Samaha'nın incelikli makalesinde ayrıntılarıyla ortaya koyduğu gibi, dini bir azınlık olarak Dürziler zorlu bir durumdalar. Çoğunluk tarihsel olarak Suriye hükümetine sadık olsa da, pek çok Dürzi Mart 2011 ayaklanmasının başlarında rejime karşı protesto eylemlerine katıldı; hatta bazıları muhalefete dahil oldu ve hükümete karşı silahlandı. Fakat iç savaş zemin buldukça ve Nusra gibi gruplar hakim konuma geldikçe, Dürziler gitgide daha ihtiyatlı hale geldi ve artık silahlı isyancılara katılmış olanlar bile isyancıların mezhepçi saldırılarından emniyette değildi.
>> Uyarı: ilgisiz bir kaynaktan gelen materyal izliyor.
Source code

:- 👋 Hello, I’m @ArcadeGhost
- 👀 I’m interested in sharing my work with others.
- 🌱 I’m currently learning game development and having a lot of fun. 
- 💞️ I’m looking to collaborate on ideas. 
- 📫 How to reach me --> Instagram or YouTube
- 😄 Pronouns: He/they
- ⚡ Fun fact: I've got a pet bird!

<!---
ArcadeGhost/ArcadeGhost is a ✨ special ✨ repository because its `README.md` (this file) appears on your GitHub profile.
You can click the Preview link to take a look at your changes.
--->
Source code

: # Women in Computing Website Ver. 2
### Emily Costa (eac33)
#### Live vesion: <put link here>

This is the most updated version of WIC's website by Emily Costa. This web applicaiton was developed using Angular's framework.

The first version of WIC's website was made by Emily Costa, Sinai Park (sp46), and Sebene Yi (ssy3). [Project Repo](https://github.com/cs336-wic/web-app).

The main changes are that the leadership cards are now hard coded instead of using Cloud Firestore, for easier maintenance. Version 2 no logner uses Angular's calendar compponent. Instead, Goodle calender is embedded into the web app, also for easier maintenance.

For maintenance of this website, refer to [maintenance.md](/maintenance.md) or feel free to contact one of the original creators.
Bu, topluluk içindeki pek çok kişiyi hükümeti desteklemeye itti.

 

Şimdi, alışılageldiği üzere İsrail, kaostan kendi amaçları için avantaj sağlamayı umuyor. Uzun süredir var olan, Suriye içinde Dürzileri “koruma” amaçlı bir İsrail tampon bölgesi oluşturma fikri yeniden gündeme geliyor. Gerçekte bu, daha fazla Suriye toprağının tam kapsamlı işgalinden başka bir şey olmayacaktır. Böyle bir adım, Suriye'nin çatışan gruplarını İsrail'e karşı yeni bir kampanya içinde birleştirme riski taşıyacaktır. Gerçeklik daha karmaşık ve kanlı olacak, ancak işgalci apartheid topluluğu için daha az tehlikeli olmayacaktır.

 

Gerek Dürzi gerekse başka mezheplerden Suriyelilerin çoğu, Golan'daki ve Suriye'nin geri kalanındaki İsrail entrikalarını reddediyor. Her şey düşündüldüğünde, daha fazla Suriye toprağının İsrail tarafından tam kapsamlı işgali muhtemel değildir. Çok daha muhtemel olan şey, şimdiki “bırak kan aksın” politikasının sürdürülmesidir: “iç savaş ateşlerine mümkün olduğunca uzun süre ateş taşı ve bırak İsrail düşmanları birbirini tüketsin.”